On Jul 11, 2014 2:11 AM, "Jan Jongboom" <[email protected]> wrote:
>
> Cross post from https://bugzilla.mozilla.org/show_bug.cgi?id=1037362
>
> So I was working on something last week, and also got a question on SO
about this:
http://stackoverflow.com/questions/24674927/firefoxos-cordova-vibration-not-working-if-device-is-locked
>
> navigator.vibrate() doesn't work when the screen is off. Neither do we
get devicemotion events. Makes sense. But I expected that when I acquire a
CPU wakelock this would work.
>
> Is this on purpose?

Yes, I would say this is on purpose.

In part I think it's good to keep a bit of separation of concerns here.

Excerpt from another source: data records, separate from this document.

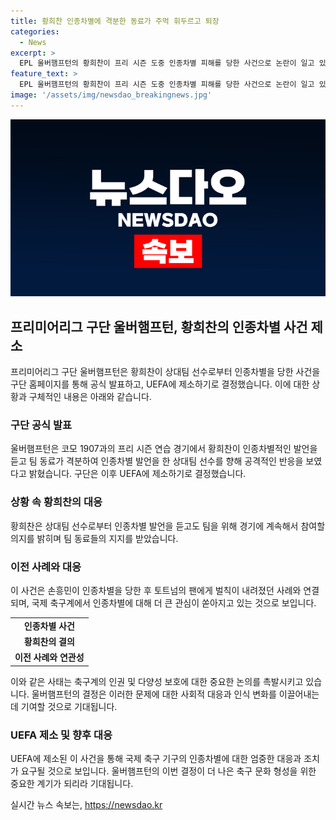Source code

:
 ```yaml
---
title: 황희찬 인종차별에 격분한 동료가 주먹 휘두르고 퇴장
categories:
  - News
excerpt: >
  EPL 울버햄프턴의 황희찬이 프리 시즌 도중 인종차별 피해를 당한 사건으로 논란이 일고 있다. 황희찬은 상대팀 선수로부터 인종차별 발언을 듣고, 팀 동료가 이에 반응하여 경기에서 퇴장당했다. 감독은 황희찬에게 계속 출전해도 되냐고 물었지만, 황희찬은 팀을 최우선으로 생각해 경기를 뛰었다. 울버햄프턴은 UEFA에 제소할 예정이며, 이 같은 인종차별은 용납될 수 없다고 밝혔다. 이로써 축구계에서의 인종차별 문제가 다시 한번 불거지게 되었다.
feature_text: >
  EPL 울버햄프턴의 황희찬이 프리 시즌 도중 인종차별 피해를 당한 사건으로 논란이 일고 있다. 황희찬은 상대팀 선수로부터 인종차별 발언을 듣고, 팀 동료가 이에 반응하여 경기에서 퇴장당했다. 감독은 황희찬에게 계속 출전해도 되냐고 물었지만, 황희찬은 팀을 최우선으로 생각해 경기를 뛰었다. 울버햄프턴은 UEFA에 제소할 예정이며, 이 같은 인종차별은 용납될 수 없다고 밝혔다. 이로써 축구계에서의 인종차별 문제가 다시 한번 불거지게 되었다.
image: '/assets/img/newsdao_breakingnews.jpg'
---
```


<p><img src="/assets/img/newsdao_breakingnews.jpg" alt="cryptoinkorea 속보" /></p>

<h2 data-ke-size="size26">프리미어리그 구단 울버햄프턴, 황희찬의 인종차별 사건 제소</h2>

<p data-ke-size="size16">프리미어리그 구단 울버햄프턴은 황희찬이 상대팀 선수로부터 인종차별을 당한 사건을 구단 홈페이지를 통해 공식 발표하고, UEFA에 제소하기로 결정했습니다. 이에 대한 상황과 구체적인 내용은 아래와 같습니다.</p>

<h3>구단 공식 발표</h3>

<p data-ke-size="size16">울버햄프턴은 코모 1907과의 프리 시즌 연습 경기에서 황희찬이 인종차별적인 발언을 듣고 팀 동료가 격분하여 인종차별 발언을 한 상대팀 선수를 향해 공격적인 반응을 보였다고 밝혔습니다. 구단은 이후 UEFA에 제소하기로 결정했습니다.</p>

<h3>상황 속 황희찬의 대응</h3>

<p data-ke-size="size16">황희찬은 상대팀 선수로부터 인종차별 발언을 듣고도 팀을 위해 경기에 계속해서 참여할 의지를 밝히며 팀 동료들의 지지를 받았습니다.</p>

<h3>이전 사례와 대응</h3>

<p data-ke-size="size16">이 사건은 손흥민이 인종차별을 당한 후 토트넘의 팬에게 벌칙이 내려졌던 사례와 연결되며, 국제 축구계에서 인종차별에 대해 더 큰 관심이 쏟아지고 있는 것으로 보입니다.</p>

<table>
    <tr>
        <td style="text-align: center; height: 17px;"><b>인종차별 사건</b></td>
    </tr>
    <tr>
        <td style="text-align: center; height: 17px;"><b>황희찬의 결의</b></td>
    </tr>
    <tr>
        <td style="text-align: center; height: 17px;"><b>이전 사례와 연관성</b></td>
    </tr>
</table>

<p data-ke-size="size16">이와 같은 사태는 축구계의 인권 및 다양성 보호에 대한 중요한 논의를 촉발시키고 있습니다. 울버햄프턴의 결정은 이러한 문제에 대한 사회적 대응과 인식 변화를 이끌어내는 데 기여할 것으로 기대됩니다.</p>

<h3>UEFA 제소 및 향후 대응</h3>

<p data-ke-size="size16">UEFA에 제소된 이 사건을 통해 국제 축구 기구의 인종차별에 대한 엄중한 대응과 조치가 요구될 것으로 보입니다. 울버햄프턴의 이번 결정이 더 나은 축구 문화 형성을 위한 중요한 계기가 되리라 기대됩니다.</p>
실시간 뉴스 속보는, <a href="https://newsdao.kr" rel="dofollow">https://newsdao.kr</a>


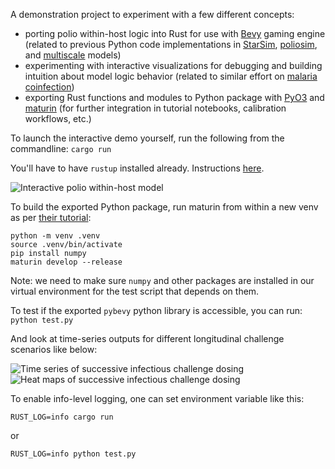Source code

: A demonstration project to experiment with a few different concepts:
- porting polio within-host logic into Rust for use with [Bevy](https://bevy.org/) gaming engine (related to previous Python code implementations in [StarSim](https://github.com/edwenger/starsim-bokeh-demo/blob/main/polio.py), [poliosim](https://github.com/amath-idm/poliosim), and [multiscale](https://github.com/InstituteforDiseaseModeling/MultiscaleModeling/blob/main/PopSim/Assets/Infection.py) models)
- experimenting with interactive visualizations for debugging and building intuition about model logic behavior (related to similar effort on [malaria coinfection](https://github.com/edwenger/bevy_coinfection_demo/tree/main))
- exporting Rust functions and modules to Python package with [PyO3](https://pyo3.rs/) and [maturin](https://www.maturin.rs/tutorial.html) (for further integration in tutorial notebooks, calibration workflows, etc.)

To launch the interactive demo yourself, run the following from the commandline:
```cargo run```

You'll have to have `rustup` installed already.  Instructions [here](https://www.rust-lang.org/learn/get-started).

![Interactive polio within-host model](figs/polio_within_host_visualization_screenshot.png)

To build the exported Python package, run maturin from within a new venv as per [their tutorial](https://www.maturin.rs/tutorial.html#install-and-configure-maturin-in-a-virtual-environment):

```
python -m venv .venv
source .venv/bin/activate
pip install numpy
maturin develop --release
```

Note: we need to make sure `numpy` and other packages are installed in our virtual environment for the test script that depends on them.

To test if the exported `pybevy` python library is accessible, you can run:
```python test.py```

And look at time-series outputs for different longitudinal challenge scenarios like below:

![Time series of successive infectious challenge dosing](figs/pybevy-polio-challenge-timeseries.png)
![Heat maps of successive infectious challenge dosing](figs/pybevy-polio-challenge-heatmap.png)

To enable info-level logging, one can set environment variable like this:
```
RUST_LOG=info cargo run
```
or 
```
RUST_LOG=info python test.py
```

The
idea of a CPU lock was to enable applications to perform plain data
processing in the background.

Allowing sensors to run has some privacy implications, so it's good if we
don't have to worry about those when we hand out ability to hold CPU
wakelocks.

Finally, the vibration API was never intended to be used as a notification
mechanism, but rather as just additional output in addition to audio and
video, especially for games. Notifications were intended to be handled by
the notification API, although that definitely has much less control over
the vibration pattern. Maybe we should fix that.

Can I ask what type of thing you are trying to build?

We do actually have a permission for "ability to use sensor API even in
background". That permission should give you ability to use sensors while
holding the CPU lock. Though the permission might only be granted to
privileged apps. And I'm not sure its used much so might no longer work.